Sitting on the sand, Bargelt shrugged his coat tighter around his shoulders, sighed, and settled in to wait. There’d been five bedraggled people with a wooden cart, a day back, heading the same way. He wouldn’t have gone near them, but they’d broken down and he was hungry, so he’d risked it. The cart was some kind of old buckboard: a rectangular platform of rough planks, about eight feet by four, sides a foot high, with a rudimentary undercarriage resting on two axles and four wooden-spoked wheels. Bargelt thought it must have come from an old barn, or a primitive farm museum. A T-bar at one end allowed a couple of people to pull the cart, while the others rode. When he’d found them, an axle had cracked. Bargelt took one man with him back toward town, to watch out while he stripped bark from a tree with his knife. He used some of the water they had in plastic bottles to wet the bark, used a piece of old fence paling as a splint, and bound the axle like a broken limb. They gave him canned beans, asked if he’d ride with them, but Bargelt had thought the cart would only attract attention, and trudged off ahead on his own. Now, shivering inside his coat, he knew he’d need them to take turns standing watch around a fire. The prospect didn’t thrill him, but then what did?

He didn’t see them till the next evening, after he found his way back down the dunes to the beach. The cart was hundreds of yards up ahead of him, they were all pulling and pushing, making heavy weather of it in the powdery sand. Bargelt had half a mind to let them go on without seeing him, but remembered the frigid night and caught up. Welcomed by wary half-smiles and nods of recognition, he helped push until it was far enough for that evening. Bargelt was reassured that they already had a rotation of watches around the small fire that they built, and made his bona fides, showing them his two knives, and the sharpened bones, which might serve as weapons. Of the three other men, the smallest and stupidest, Cram, showed a length of chain with a heavy bolt through one end; Jones, the taller of the women, unwrapped a sharp triangle of broken mirror, its base still embedded in a wooden frame. Bargelt kept quiet about a square of mirror hidden deep in his own coat. They ate from cans warmed in the fire, and Bargelt slept well in his turn.

Days later, Bargelt, close-mouthed, tiring of people, and even more of pushing wooden wheels through sand, found two rubber tires half-buried next to one another in the sand.

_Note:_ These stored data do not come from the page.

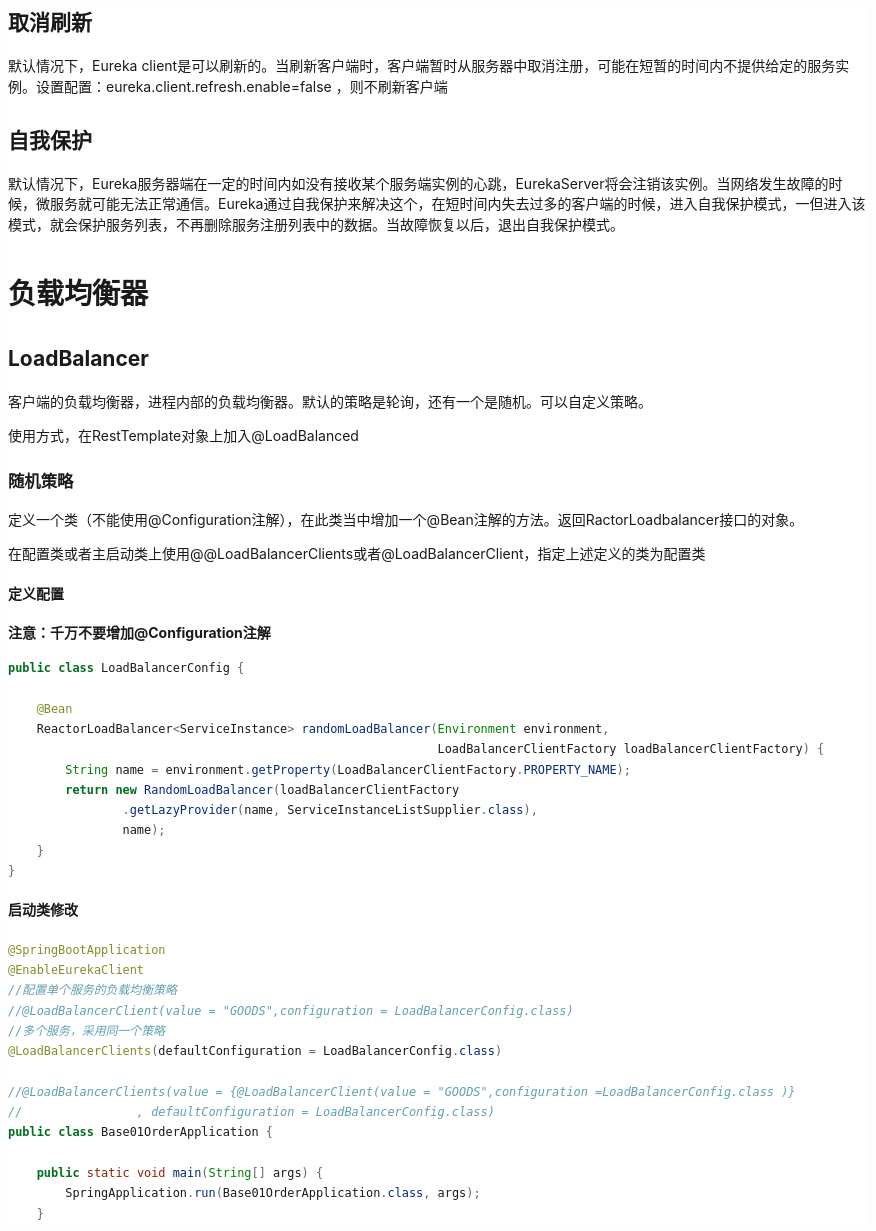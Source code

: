 

## 取消刷新

默认情况下，Eureka client是可以刷新的。当刷新客户端时，客户端暂时从服务器中取消注册，可能在短暂的时间内不提供给定的服务实例。设置配置：eureka.client.refresh.enable=false ，则不刷新客户端

## 自我保护

默认情况下，Eureka服务器端在一定的时间内如没有接收某个服务端实例的心跳，EurekaServer将会注销该实例。当网络发生故障的时候，微服务就可能无法正常通信。Eureka通过自我保护来解决这个，在短时间内失去过多的客户端的时候，进入自我保护模式，一但进入该模式，就会保护服务列表，不再删除服务注册列表中的数据。当故障恢复以后，退出自我保护模式。





# 负载均衡器

## LoadBalancer

客户端的负载均衡器，进程内部的负载均衡器。默认的策略是轮询，还有一个是随机。可以自定义策略。

使用方式，在RestTemplate对象上加入@LoadBalanced

### 随机策略

定义一个类（不能使用@Configuration注解），在此类当中增加一个@Bean注解的方法。返回RactorLoadbalancer接口的对象。

在配置类或者主启动类上使用@@LoadBalancerClients或者@LoadBalancerClient，指定上述定义的类为配置类

#### 定义配置

**注意：千万不要增加@Configuration注解**

```java
public class LoadBalancerConfig {

    @Bean
    ReactorLoadBalancer<ServiceInstance> randomLoadBalancer(Environment environment,
                                                            LoadBalancerClientFactory loadBalancerClientFactory) {
        String name = environment.getProperty(LoadBalancerClientFactory.PROPERTY_NAME);
        return new RandomLoadBalancer(loadBalancerClientFactory
                .getLazyProvider(name, ServiceInstanceListSupplier.class),
                name);
    }
}
```

#### 启动类修改

```java
@SpringBootApplication
@EnableEurekaClient
//配置单个服务的负载均衡策略
//@LoadBalancerClient(value = "GOODS",configuration = LoadBalancerConfig.class)
//多个服务，采用同一个策略
@LoadBalancerClients(defaultConfiguration = LoadBalancerConfig.class)

//@LoadBalancerClients(value = {@LoadBalancerClient(value = "GOODS",configuration =LoadBalancerConfig.class )}
//                , defaultConfiguration = LoadBalancerConfig.class)
public class Base01OrderApplication {

    public static void main(String[] args) {
        SpringApplication.run(Base01OrderApplication.class, args);
    }
```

They’d almost passed when he caught sight of them. Booty beyond our wildest expectations, he remarked drily. The others, doggedly, failed to see it, tires being heavy, though Bargelt knew they had been good for trade in the north. Bargelt’s plan was to fix rubber around the wheels, to facilitate their movement across sand. That evening, the others persuaded, Bargelt worked away at cutting the rubber into lengths; Jones set to cutting and bending thin strips of metal from empty cans. Next morning, Cram and Jones set off to forage. Bargelt and the others propped the cart on one side: through the morning, Bargelt worked pieces of rubber around two wheels, then used the bones to push strips of metal through the rubber on opposite sides, which he wound around the spokes as tightly as he could as fasteners. Shoes for wheels, he thought, and then, fucking idiots, as Cram and Jones tumbled down the face of the dune in a panic of sand, yelling ‘dogs, dogs’, meaning the packs of malign teens from inland. Bargelt picked up his knife, retreated back down the beach along the foot of the dunes while Cram, Jones and the others tipped the cart back down and started pushing for dear life. Wheels augmented on one side only, heads down and hearts pounding in their mouths, the five ran the cart in one wide circle before Bargelt realized the dogs had stopped on the other side of the dune, and had run most of a second circle around before they saw Bargelt a hundred yards away, lying on his back on the sand, howling with laughter.

Adapted for performance by Barbara Campbell from a story by Frazer Ward.